-- Opening Marker --

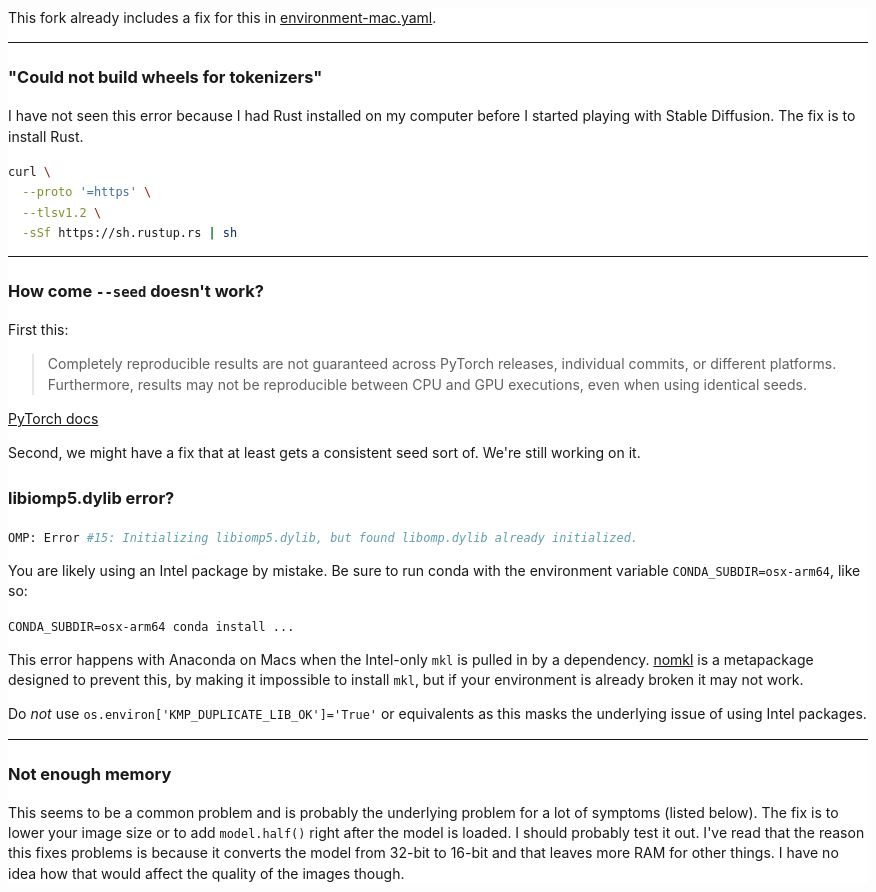 This fork already includes a fix for this in
[environment-mac.yaml](https://github.com/invoke-ai/InvokeAI/blob/main/environment-mac.yaml).

---

### "Could not build wheels for tokenizers"

I have not seen this error because I had Rust installed on my computer before I
started playing with Stable Diffusion. The fix is to install Rust.

```bash
curl \
  --proto '=https' \
  --tlsv1.2 \
  -sSf https://sh.rustup.rs | sh
```

---

### How come `--seed` doesn't work?

First this:

> Completely reproducible results are not guaranteed across PyTorch releases,
> individual commits, or different platforms. Furthermore, results may not be
> reproducible between CPU and GPU executions, even when using identical seeds.

[PyTorch docs](https://pytorch.org/docs/stable/notes/randomness.html)

Second, we might have a fix that at least gets a consistent seed sort of. We're
still working on it.

### libiomp5.dylib error?

```bash
OMP: Error #15: Initializing libiomp5.dylib, but found libomp.dylib already initialized.
```

You are likely using an Intel package by mistake. Be sure to run conda with the
environment variable `CONDA_SUBDIR=osx-arm64`, like so:

`CONDA_SUBDIR=osx-arm64 conda install ...`

This error happens with Anaconda on Macs when the Intel-only `mkl` is pulled in
by a dependency.
[nomkl](https://stackoverflow.com/questions/66224879/what-is-the-nomkl-python-package-used-for)
is a metapackage designed to prevent this, by making it impossible to install
`mkl`, but if your environment is already broken it may not work.

Do _not_ use `os.environ['KMP_DUPLICATE_LIB_OK']='True'` or equivalents as this
masks the underlying issue of using Intel packages.

---

### Not enough memory

This seems to be a common problem and is probably the underlying problem for a
lot of symptoms (listed below). The fix is to lower your image size or to add
`model.half()` right after the model is loaded. I should probably test it out.
I've read that the reason this fixes problems is because it converts the model
from 32-bit to 16-bit and that leaves more RAM for other things. I have no idea
how that would affect the quality of the images though.
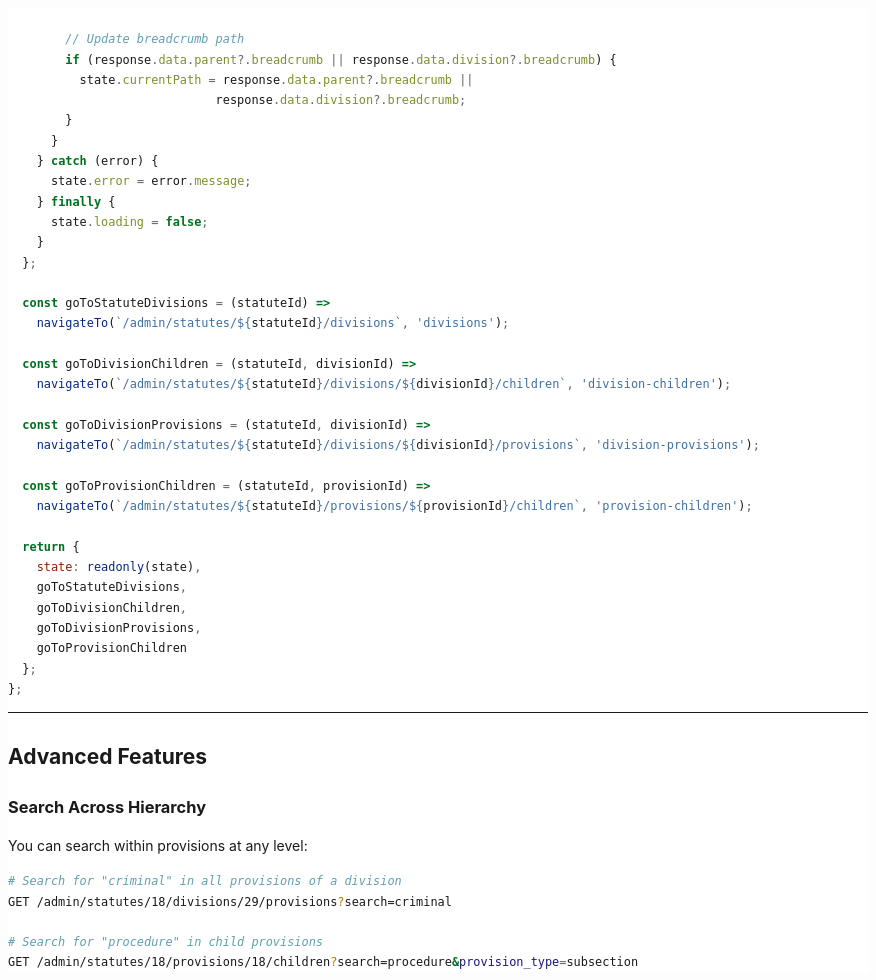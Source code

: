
 ```javascript
        
        // Update breadcrumb path
        if (response.data.parent?.breadcrumb || response.data.division?.breadcrumb) {
          state.currentPath = response.data.parent?.breadcrumb || 
                             response.data.division?.breadcrumb;
        }
      }
    } catch (error) {
      state.error = error.message;
    } finally {
      state.loading = false;
    }
  };

  const goToStatuteDivisions = (statuteId) => 
    navigateTo(`/admin/statutes/${statuteId}/divisions`, 'divisions');
  
  const goToDivisionChildren = (statuteId, divisionId) =>
    navigateTo(`/admin/statutes/${statuteId}/divisions/${divisionId}/children`, 'division-children');
  
  const goToDivisionProvisions = (statuteId, divisionId) =>
    navigateTo(`/admin/statutes/${statuteId}/divisions/${divisionId}/provisions`, 'division-provisions');
  
  const goToProvisionChildren = (statuteId, provisionId) =>
    navigateTo(`/admin/statutes/${statuteId}/provisions/${provisionId}/children`, 'provision-children');

  return {
    state: readonly(state),
    goToStatuteDivisions,
    goToDivisionChildren,
    goToDivisionProvisions,
    goToProvisionChildren
  };
};
```

---

## Advanced Features

### Search Across Hierarchy

You can search within provisions at any level:

```bash
# Search for "criminal" in all provisions of a division
GET /admin/statutes/18/divisions/29/provisions?search=criminal

# Search for "procedure" in child provisions
GET /admin/statutes/18/provisions/18/children?search=procedure&provision_type=subsection
```
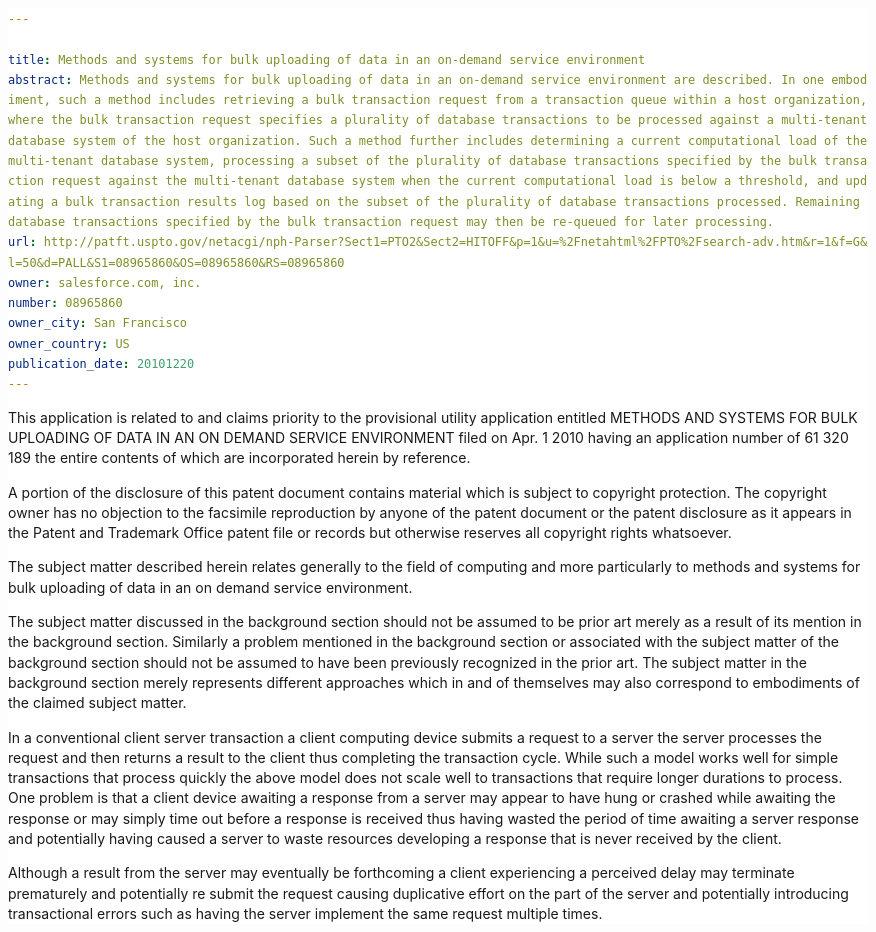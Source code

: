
 ```yaml
---

title: Methods and systems for bulk uploading of data in an on-demand service environment
abstract: Methods and systems for bulk uploading of data in an on-demand service environment are described. In one embodiment, such a method includes retrieving a bulk transaction request from a transaction queue within a host organization, where the bulk transaction request specifies a plurality of database transactions to be processed against a multi-tenant database system of the host organization. Such a method further includes determining a current computational load of the multi-tenant database system, processing a subset of the plurality of database transactions specified by the bulk transaction request against the multi-tenant database system when the current computational load is below a threshold, and updating a bulk transaction results log based on the subset of the plurality of database transactions processed. Remaining database transactions specified by the bulk transaction request may then be re-queued for later processing.
url: http://patft.uspto.gov/netacgi/nph-Parser?Sect1=PTO2&Sect2=HITOFF&p=1&u=%2Fnetahtml%2FPTO%2Fsearch-adv.htm&r=1&f=G&l=50&d=PALL&S1=08965860&OS=08965860&RS=08965860
owner: salesforce.com, inc.
number: 08965860
owner_city: San Francisco
owner_country: US
publication_date: 20101220
---
```

This application is related to and claims priority to the provisional utility application entitled METHODS AND SYSTEMS FOR BULK UPLOADING OF DATA IN AN ON DEMAND SERVICE ENVIRONMENT filed on Apr. 1 2010 having an application number of 61 320 189 the entire contents of which are incorporated herein by reference.

A portion of the disclosure of this patent document contains material which is subject to copyright protection. The copyright owner has no objection to the facsimile reproduction by anyone of the patent document or the patent disclosure as it appears in the Patent and Trademark Office patent file or records but otherwise reserves all copyright rights whatsoever.

The subject matter described herein relates generally to the field of computing and more particularly to methods and systems for bulk uploading of data in an on demand service environment.

The subject matter discussed in the background section should not be assumed to be prior art merely as a result of its mention in the background section. Similarly a problem mentioned in the background section or associated with the subject matter of the background section should not be assumed to have been previously recognized in the prior art. The subject matter in the background section merely represents different approaches which in and of themselves may also correspond to embodiments of the claimed subject matter.

In a conventional client server transaction a client computing device submits a request to a server the server processes the request and then returns a result to the client thus completing the transaction cycle. While such a model works well for simple transactions that process quickly the above model does not scale well to transactions that require longer durations to process. One problem is that a client device awaiting a response from a server may appear to have hung or crashed while awaiting the response or may simply time out before a response is received thus having wasted the period of time awaiting a server response and potentially having caused a server to waste resources developing a response that is never received by the client.

Although a result from the server may eventually be forthcoming a client experiencing a perceived delay may terminate prematurely and potentially re submit the request causing duplicative effort on the part of the server and potentially introducing transactional errors such as having the server implement the same request multiple times.

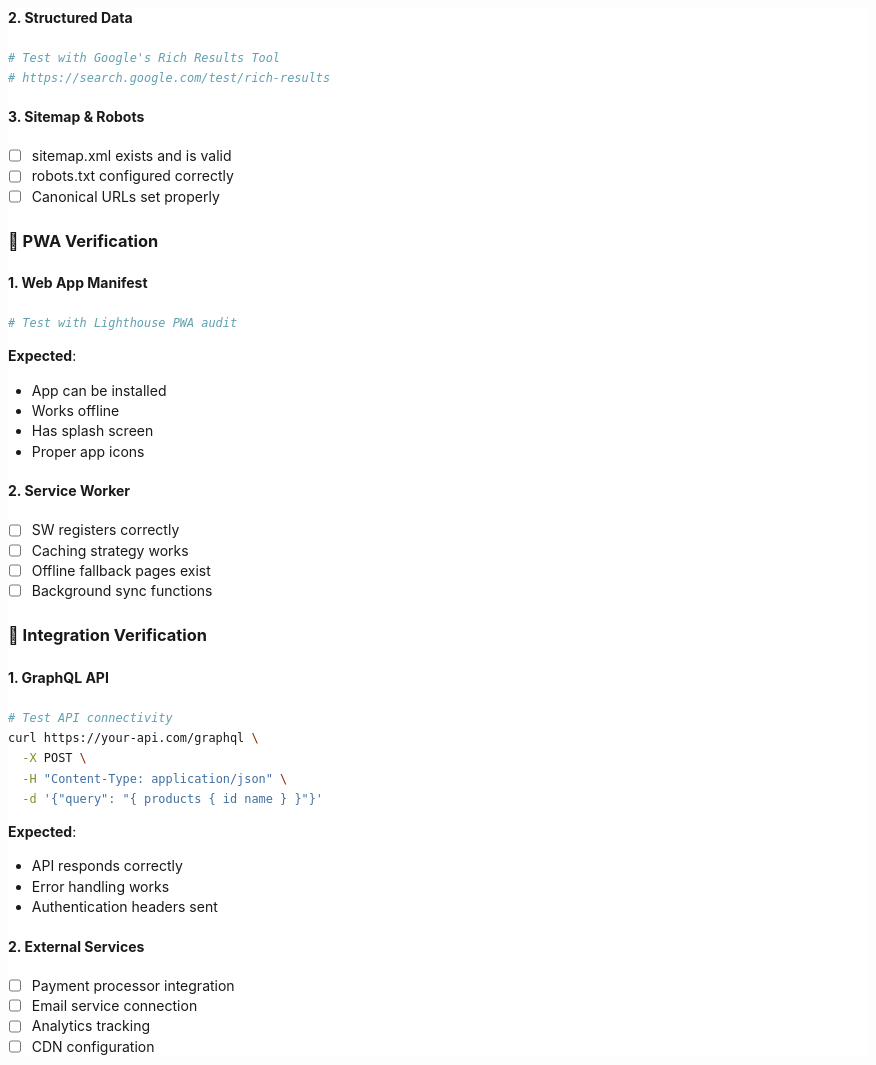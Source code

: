 #### 2. Structured Data

```bash
# Test with Google's Rich Results Tool
# https://search.google.com/test/rich-results
```

#### 3. Sitemap & Robots

- [ ] sitemap.xml exists and is valid
- [ ] robots.txt configured correctly
- [ ] Canonical URLs set properly

### 📱 PWA Verification

#### 1. Web App Manifest

```bash
# Test with Lighthouse PWA audit
```

**Expected**:

- App can be installed
- Works offline
- Has splash screen
- Proper app icons

#### 2. Service Worker

- [ ] SW registers correctly
- [ ] Caching strategy works
- [ ] Offline fallback pages exist
- [ ] Background sync functions

### 🔄 Integration Verification

#### 1. GraphQL API

```bash
# Test API connectivity
curl https://your-api.com/graphql \
  -X POST \
  -H "Content-Type: application/json" \
  -d '{"query": "{ products { id name } }"}'
```

**Expected**:

- API responds correctly
- Error handling works
- Authentication headers sent

#### 2. External Services

- [ ] Payment processor integration
- [ ] Email service connection
- [ ] Analytics tracking
- [ ] CDN configuration
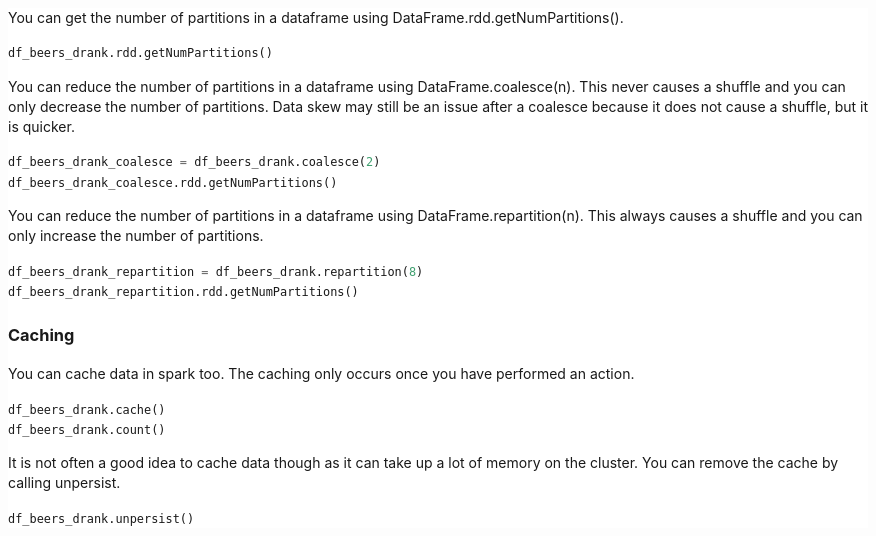 You can get the number of partitions in a dataframe using DataFrame.rdd.getNumPartitions().

```py
df_beers_drank.rdd.getNumPartitions()
```

You can reduce the number of partitions in a dataframe using DataFrame.coalesce(n). This never causes a shuffle and you can only decrease the number of partitions. Data skew may still be an issue after a coalesce because it does not cause a shuffle, but it is quicker. 

```py
df_beers_drank_coalesce = df_beers_drank.coalesce(2)
df_beers_drank_coalesce.rdd.getNumPartitions()
```

You can reduce the number of partitions in a dataframe using DataFrame.repartition(n). This always causes a shuffle and you can only increase the number of partitions.

```py
df_beers_drank_repartition = df_beers_drank.repartition(8)
df_beers_drank_repartition.rdd.getNumPartitions()
```

### Caching

You can cache data in spark too. The caching only occurs once you have performed an action.

```py
df_beers_drank.cache()
df_beers_drank.count()
```

It is not often a good idea to cache data though as it can take up a lot of memory on the cluster. You can remove the cache by calling unpersist.

```py
df_beers_drank.unpersist()
```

-- Closing Marker --

**TASK ITEM**
State the number of lines in the preceding entries that include the word "criminal". Provide nothing else.

**SOLUTION FOR THIS PROBLEM**
2